During that time, while also focusing on growing, Ryan also battled chronic lung disease and a brain bleed, and learned to eat and breathe on his own. Meanwhile, Danielle and husband, Jared, learned how to care for a baby born more than three months early.
“I’ll never forget our first day at CHOC,” she says. “I was so overwhelmed, scared, and nervous. Once Ryan was settled in the SBU, his nurse came in to do his very first set of cares. I sat and watched, afraid to touch him. He was so fragile.”
She continues, “His nurse said, ‘Get in there, mama. You can do it.’ She had me put my hand on him, my hand covering his whole little torso. She talked me though what to do when caring for an extra small baby. From then on, I felt confident to be close to my little fighter.”
After 17 weeks in the SBU, Ryan finally went home to join his parents and brother. He still receives oxygen treatment and undergoes physical therapy twice a week, but is doing well.
It takes a village of physicians, nurses, therapists, social workers and other clinicians to help bring babies like Ryan home — and every one on the care team partners with patients’ families.
“During his stay in the unit, Ryan overcame great obstacles, thanks to the partnership between his care team and his parents,” Dr. Bhakta says. “Our goal in the unit is to get our patients home with the best possible outcomes. Today, Ryan is doing well and has a bright future ahead.”

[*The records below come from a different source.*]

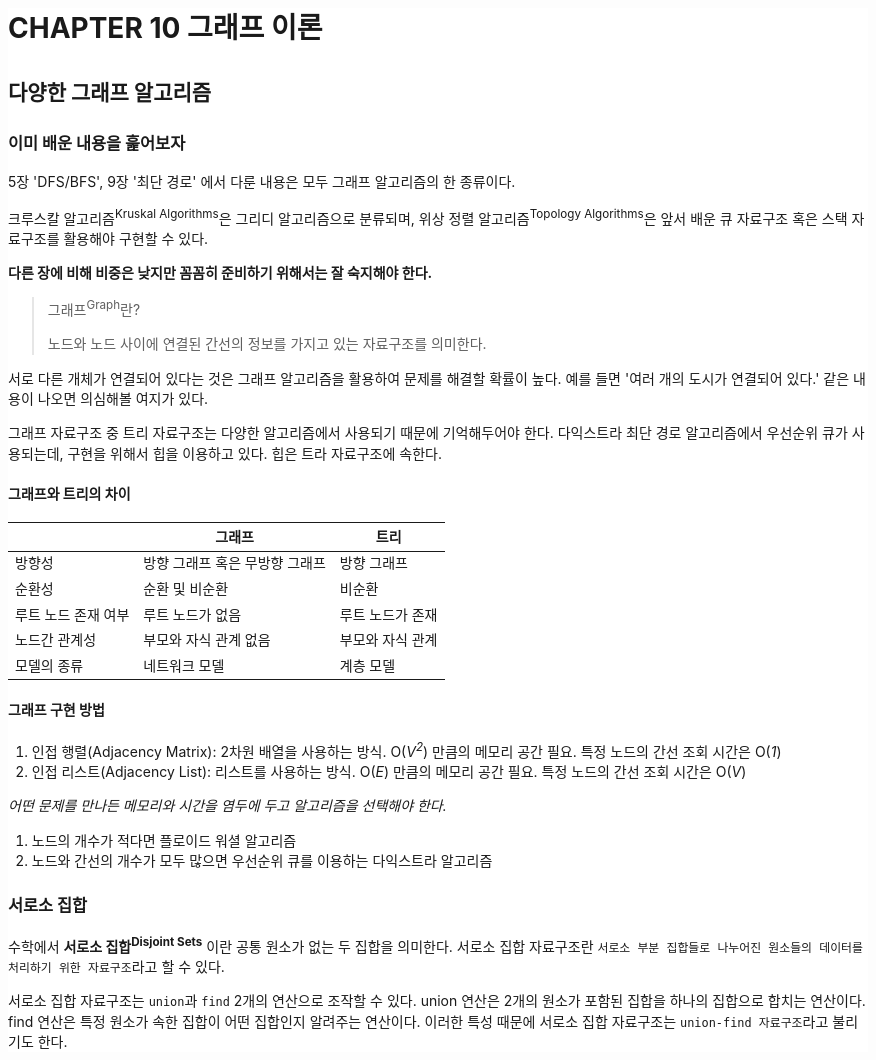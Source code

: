 # CHAPTER 10 그래프 이론

## 다양한 그래프 알고리즘

### 이미 배운 내용을 훑어보자

5장 'DFS/BFS', 9장 '최단 경로' 에서 다룬 내용은 모두 그래프 알고리즘의 한 종류이다.

크루스칼 알고리즘<sup>Kruskal Algorithms</sup>은 그리디 알고리즘으로 분류되며, 
위상 정렬 알고리즘<sup>Topology Algorithms</sup>은 앞서 배운 큐 자료구조 혹은 스택 자료구조를 활용해야 구현할 수 있다.

**다른 장에 비해 비중은 낮지만 꼼꼼히 준비하기 위해서는 잘 숙지해야 한다.**

> 그래프<sup>Graph</sup>란?
> 
> 노드와 노드 사이에 연결된 간선의 정보를 가지고 있는 자료구조를 의미한다.

서로 다른 개체가 연결되어 있다는 것은 그래프 알고리즘을 활용하여 문제를 해결할 확률이 높다.
예를 들면 '여러 개의 도시가 연결되어 있다.' 같은 내용이 나오면 의심해볼 여지가 있다.

그래프 자료구조 중 트리 자료구조는 다양한 알고리즘에서 사용되기 때문에 기억해두어야 한다.
다익스트라 최단 경로 알고리즘에서 우선순위 큐가 사용되는데, 구현을 위해서 힙을 이용하고 있다. 힙은 트라 자료구조에 속한다.

#### 그래프와 트리의 차이

| |그래프|트리|
|---|---|---|
|방향성|방향 그래프 혹은 무방향 그래프|방향 그래프|
|순환성|순환 및 비순환|비순환|
|루트 노드 존재 여부|루트 노드가 없음|루트 노드가 존재|
|노드간 관계성|부모와 자식 관계 없음|부모와 자식 관계|
|모델의 종류|네트워크 모델|계층 모델|

#### 그래프 구현 방법
1. 인접 행렬(Adjacency Matrix): 2차원 배열을 사용하는 방식. O(_V<sup>2</sup>_) 만큼의 메모리 공간 필요. 특정 노드의 간선 조회 시간은 O(_1_)
2. 인접 리스트(Adjacency List): 리스트를 사용하는 방식. O(_E_) 만큼의 메모리 공간 필요. 특정 노드의 간선 조회 시간은 O(_V_)

_어떤 문제를 만나든 메모리와 시간을 염두에 두고 알고리즘을 선택해야 한다._
1. 노드의 개수가 적다면 플로이드 워셜 알고리즘
2. 노드와 간선의 개수가 모두 많으면 우선순위 큐를 이용하는 다익스트라 알고리즘

### 서로소 집합

수학에서 **서로소 집합<sup>Disjoint Sets</sup>** 이란 공통 원소가 없는 두 집합을 의미한다.
서로소 집합 자료구조란 `서로소 부분 집합들로 나누어진 원소들의 데이터를 처리하기 위한 자료구조`라고 할 수 있다.

서로소 집합 자료구조는 `union`과 `find` 2개의 연산으로 조작할 수 있다.
union 연산은 2개의 원소가 포함된 집합을 하나의 집합으로 합치는 연산이다.
find 연산은 특정 원소가 속한 집합이 어떤 집합인지 알려주는 연산이다.
이러한 특성 때문에 서로소 집합 자료구조는 `union-find 자료구조`라고 불리기도 한다.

Small but mighty, Ryan is rolling over and pushing himself up well, and is working toward sitting up by himself.
“He also loves smiling and laughing, especially at his big brother,” Danielle says.
“We’re moving in the right direction,” she says. “We are so grateful to all the wonderful nurses and doctors who cared for Ryan. I know he is doing so well because of the amazing care he received while in the SBU. We love our little fighter. He’s such a good baby. He is truly a miracle and we are blessed to be able to witness this little guy’s journey.”
CHOC Hospital was named one of the nation’s best children’s hospitals by U.S. News & World Report in its 2020-21 Best Children’s Hospitals rankings and ranked in the neonatology specialty.